Our team of specialist Corporate Solicitors provide advice to a broad range of clients including PLCs, SMEs, owner-managed businesses, management teams, private equity investors and serial entrepreneurs on all aspects of mergers and acquisitions (M&A).
Structure of a Merger
A merger may be structured in a variety of ways, but typically:
- Under a merger by transfer of shares, the shareholders of two or more companies transfer their shares to a new holding company formed for the purpose, in consideration for the issue of shares in the new holding company (see Acquisitions and disposal of shares); or
- Under a merger by transfer of assets, two or more companies transfer their respective undertakings and assets to one of their number or to a new company formed for the purpose, in consideration of the issue of shares to the transferor company(ies) (see Acquisitions and disposal of assets).
Key Features of a Merger
A key feature of a merger transaction will be the basis upon which the shareholders work together and manage the combined business moving forward.

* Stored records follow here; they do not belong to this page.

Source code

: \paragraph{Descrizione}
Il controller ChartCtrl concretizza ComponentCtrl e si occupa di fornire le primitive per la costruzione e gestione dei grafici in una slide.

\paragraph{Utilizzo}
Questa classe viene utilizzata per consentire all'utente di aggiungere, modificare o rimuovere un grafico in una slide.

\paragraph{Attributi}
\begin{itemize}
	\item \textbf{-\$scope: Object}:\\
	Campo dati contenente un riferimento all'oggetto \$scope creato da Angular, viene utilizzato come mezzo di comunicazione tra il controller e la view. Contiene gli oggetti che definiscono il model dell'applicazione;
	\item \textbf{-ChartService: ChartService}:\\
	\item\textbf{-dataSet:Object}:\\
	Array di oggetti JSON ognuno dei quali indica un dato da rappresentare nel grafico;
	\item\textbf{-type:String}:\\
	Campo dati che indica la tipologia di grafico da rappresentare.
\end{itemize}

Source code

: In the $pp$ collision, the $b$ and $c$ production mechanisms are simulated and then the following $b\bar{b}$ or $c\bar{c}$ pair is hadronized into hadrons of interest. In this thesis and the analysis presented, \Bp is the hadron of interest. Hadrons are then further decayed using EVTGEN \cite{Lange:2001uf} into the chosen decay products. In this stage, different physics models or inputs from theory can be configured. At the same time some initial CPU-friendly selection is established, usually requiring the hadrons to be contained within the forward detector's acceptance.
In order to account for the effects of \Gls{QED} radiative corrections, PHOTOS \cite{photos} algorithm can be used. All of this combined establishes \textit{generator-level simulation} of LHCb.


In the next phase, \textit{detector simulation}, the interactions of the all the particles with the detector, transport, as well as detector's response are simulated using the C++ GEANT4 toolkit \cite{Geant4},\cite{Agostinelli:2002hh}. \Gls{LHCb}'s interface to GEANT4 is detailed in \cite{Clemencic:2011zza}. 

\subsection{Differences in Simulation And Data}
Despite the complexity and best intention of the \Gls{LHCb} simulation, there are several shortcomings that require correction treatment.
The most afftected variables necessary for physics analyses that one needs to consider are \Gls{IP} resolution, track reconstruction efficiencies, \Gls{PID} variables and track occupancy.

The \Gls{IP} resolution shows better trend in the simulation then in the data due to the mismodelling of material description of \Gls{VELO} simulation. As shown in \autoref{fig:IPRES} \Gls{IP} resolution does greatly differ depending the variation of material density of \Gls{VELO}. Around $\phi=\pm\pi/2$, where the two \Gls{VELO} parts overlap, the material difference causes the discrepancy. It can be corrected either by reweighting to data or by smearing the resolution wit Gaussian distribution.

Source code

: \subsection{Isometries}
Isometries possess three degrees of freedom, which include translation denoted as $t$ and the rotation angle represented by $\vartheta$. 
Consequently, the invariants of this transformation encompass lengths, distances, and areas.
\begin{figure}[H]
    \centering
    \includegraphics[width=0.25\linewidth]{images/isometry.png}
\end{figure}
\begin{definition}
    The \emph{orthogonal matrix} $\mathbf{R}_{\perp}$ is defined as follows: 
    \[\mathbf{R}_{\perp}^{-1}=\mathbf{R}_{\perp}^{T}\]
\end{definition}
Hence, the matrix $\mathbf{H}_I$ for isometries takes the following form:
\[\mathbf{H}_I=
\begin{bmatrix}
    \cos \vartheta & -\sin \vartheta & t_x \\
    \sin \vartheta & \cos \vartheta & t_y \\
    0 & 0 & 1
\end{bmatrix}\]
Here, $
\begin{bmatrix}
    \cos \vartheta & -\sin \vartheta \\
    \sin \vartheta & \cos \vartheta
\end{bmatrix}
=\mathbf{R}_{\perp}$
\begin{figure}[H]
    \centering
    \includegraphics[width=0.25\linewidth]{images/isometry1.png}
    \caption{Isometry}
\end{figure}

These arrangements will be documented in a shareholders’ agreement and new articles of association for the new venture. Such arrangements will vary considerably from case to case, but some of the more important areas to be considered are as follows:
- The object and scope of the venture;
- The capitalisation and financing of the company;
- The composition of the board and management arrangements;
- Distribution of profits;
- Transferability of shares in different circumstances;
- How intellectual property is to be owned and exploited;
- Provisions for protecting the minority (if any);
- Resolving a deadlock in relation to decision-making;
- Exit of shareholders; and
- Restrictive covenants on the company and the shareholders.
Prior to a merger, the participating companies are usually either carrying on the same kind of business in competition with one another or are engaged in businesses which are complementary (such as manufacturing and marketing the same range of products).
After the merger, any competition between the merging companies ceases. Consequently, a merger may raise complications regarding competition law, although in some cases the effect of the merger may not be significant because the participating businesses possess only a small share of the relevant market.